Having told y’all some of what it was like growing up in my neck of the Ozarks, seems like I need to keep going. Telling about and warning about places is one thing. That is easy enough, just don’t go there and you’ll be safe enough (still won’t help you if you step on a Cottonmouth Snake thinking it’s a stick), and you can find yourself home in time for dinner.
Now I’m thinking maybe it is a time to share with those of you who will listen to some of that what could come looking for you. What to do, or if it would be too late.
Folks, understand I grew up here and my facts sure might be different than yours, but to discount what I’m talking to you about would be a foolish thing.
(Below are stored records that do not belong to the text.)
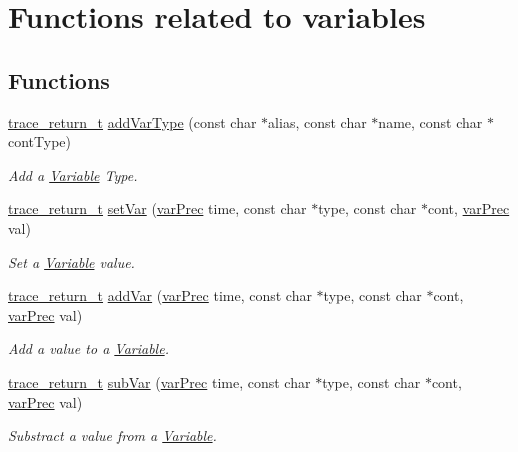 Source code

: \hypertarget{group__varf}{\section{Functions related to variables}
\label{group__varf}
}
\subsection*{Functions}
\begin{DoxyCompactItemize}
\item 
\hyperlink{group__type_ga1f1b68fb37d7331f03a48ef0993a0788}{trace\-\_\-return\-\_\-t} \hyperlink{group__varf_ga7c621d853b9d0058a065db58cdb94ec8}{add\-Var\-Type} (const char $\ast$alias, const char $\ast$name, const char $\ast$cont\-Type)
\begin{DoxyCompactList}\small\item\em Add a \hyperlink{structVariable}{Variable} Type. \end{DoxyCompactList}\item 
\hyperlink{group__type_ga1f1b68fb37d7331f03a48ef0993a0788}{trace\-\_\-return\-\_\-t} \hyperlink{group__varf_gac897f3ccddc88ce6bd46ca6594cc5605}{set\-Var} (\hyperlink{group__type_gabda13d5bcd0cbdb094d655181a857e25}{var\-Prec} time, const char $\ast$type, const char $\ast$cont, \hyperlink{group__type_gabda13d5bcd0cbdb094d655181a857e25}{var\-Prec} val)
\begin{DoxyCompactList}\small\item\em Set a \hyperlink{structVariable}{Variable} value. \end{DoxyCompactList}\item 
\hyperlink{group__type_ga1f1b68fb37d7331f03a48ef0993a0788}{trace\-\_\-return\-\_\-t} \hyperlink{group__varf_ga305787a5e14f17a2a0961be702c4ff25}{add\-Var} (\hyperlink{group__type_gabda13d5bcd0cbdb094d655181a857e25}{var\-Prec} time, const char $\ast$type, const char $\ast$cont, \hyperlink{group__type_gabda13d5bcd0cbdb094d655181a857e25}{var\-Prec} val)
\begin{DoxyCompactList}\small\item\em Add a value to a \hyperlink{structVariable}{Variable}. \end{DoxyCompactList}\item 
\hyperlink{group__type_ga1f1b68fb37d7331f03a48ef0993a0788}{trace\-\_\-return\-\_\-t} \hyperlink{group__varf_ga573290384c5fe8b600fc999473117067}{sub\-Var} (\hyperlink{group__type_gabda13d5bcd0cbdb094d655181a857e25}{var\-Prec} time, const char $\ast$type, const char $\ast$cont, \hyperlink{group__type_gabda13d5bcd0cbdb094d655181a857e25}{var\-Prec} val)
\begin{DoxyCompactList}\small\item\em Substract a value from a \hyperlink{structVariable}{Variable}. \end{DoxyCompactList}\end{DoxyCompactItemize}


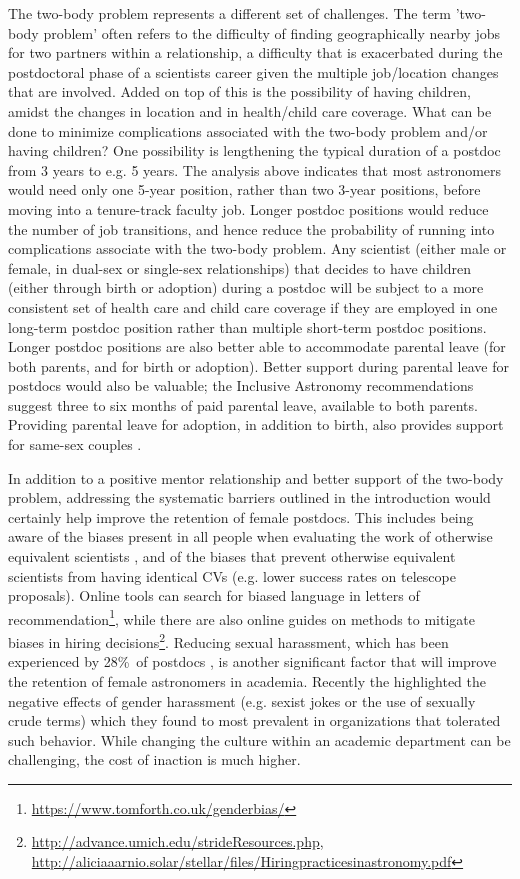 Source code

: \documentclass[modern]{aastex62}
\begin{document}
The two-body problem represents a different set of challenges. The term 'two-body problem' often refers to the difficulty of finding geographically nearby jobs for two partners within a relationship, a difficulty that is exacerbated during the postdoctoral phase of a scientists career given the multiple job/location changes that are involved. Added on top of this is the possibility of having children, amidst the changes in location and in health/child care coverage. What can be done to minimize complications associated with the two-body problem and/or having children? One possibility is lengthening the typical duration of a postdoc from 3 years to e.g. 5 years. The analysis above indicates that most astronomers would need only one 5-year position, rather than two 3-year positions, before moving into a tenure-track faculty job. Longer postdoc positions would reduce the number of job transitions, and hence reduce the probability of running into complications associate with the two-body problem. Any scientist (either male or female, in dual-sex or single-sex relationships) that decides to have children (either through birth or adoption) during a postdoc will be subject to a more consistent set of health care and child care coverage if they are employed in one long-term postdoc position rather than multiple short-term postdoc positions. Longer postdoc positions are also better able to accommodate parental leave (for both parents, and for birth or adoption). Better support during parental leave for postdocs would also be valuable; the Inclusive Astronomy recommendations suggest three to six months of paid parental leave, available to both parents. Providing parental leave for adoption, in addition to birth, also provides support for same-sex couples \citep{ath16}.

In addition to a positive mentor relationship and better support of the two-body problem, addressing the systematic barriers outlined in the introduction would certainly help improve the retention of female postdocs. This includes being aware of the biases present in all people when evaluating the work of otherwise equivalent scientists \citep{ste99,mos12,riv17}, and of the biases that prevent otherwise equivalent scientists from having identical CVs (e.g. lower success rates on telescope proposals). Online tools can search for biased language in letters of recommendation\footnote{\url{https://www.tomforth.co.uk/genderbias/}}, while there are also online guides on methods to mitigate biases in hiring decisions\footnote{\url{http://advance.umich.edu/strideResources.php}, \url{http://aliciaaarnio.solar/stellar/files/Hiringpracticesinastronomy.pdf}}. Reducing sexual harassment, which has been experienced by 28\%\ of postdocs \citep{sle17}, is another significant factor that will improve the retention of female astronomers in academia. Recently the \citet{nat18} highlighted the negative effects of gender harassment (e.g. sexist jokes or the use of sexually crude terms) which they found to most prevalent in organizations that tolerated such behavior. While changing the culture within an academic department can be challenging, the cost of inaction is much higher. 
\end{document}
See, when this land was being settled by white folk they were mostly of German, Dutch, and Irish blood. For those that settled in the hills they got on well enough with the native people. Civil war saw a lot of changes in a lot of places, along with things like the Trail of Tears (bless the fallen), but the hill-folk? They did their best to mind their own just like always. They learned the ways of this new land and did what they always did. Respect where they lived. I have to wonder if it wasn’t those same ways that caused them to bring with them what they did, for good or ill.
Neither here nor there, I sure ain’t here to give y’all a history lesson. The lessons I mean to talk on, they’re older for sure. I can only try to share.
Something all of them that settled here shared was a belief in that which moves unseen. Become a popular trend of late to speak of them so I figure I might warn of a few. Shoot, you will still see some folk put out milk and honey ‘round these parts. Bits of bread or biscuit, some of the fat from a good hunt. It’s all for “Them” you see. You should know what I mean by now of what I’m talking about and if you don’t, then just follow along. Ya might just learn a thing or three.
As a small child one of my earliest memories isn’t of family, faces, or smells. Nope, it was a sound. I remember it well and sure my own young ones will too. A beat and a song with no words. Every night, it’s what would settle my young head and lull me to slumber.
See, folk speak of house sprites, brownies, boggans and the like, but nah, we lived in a house built by folk of German descent and when they passed on and my folks bought it and the land, well let’s just say some things they learned the hard way. Like what would lay me to dream as a babe.
Oh it could be right helpful round the place, keeping the embers in the wood stove, making certain the spiders stayed out of our shoes and that our home was a place of safety if not of wealth. My own sister saw him once with a friend of hers and scared the piss out of both of them.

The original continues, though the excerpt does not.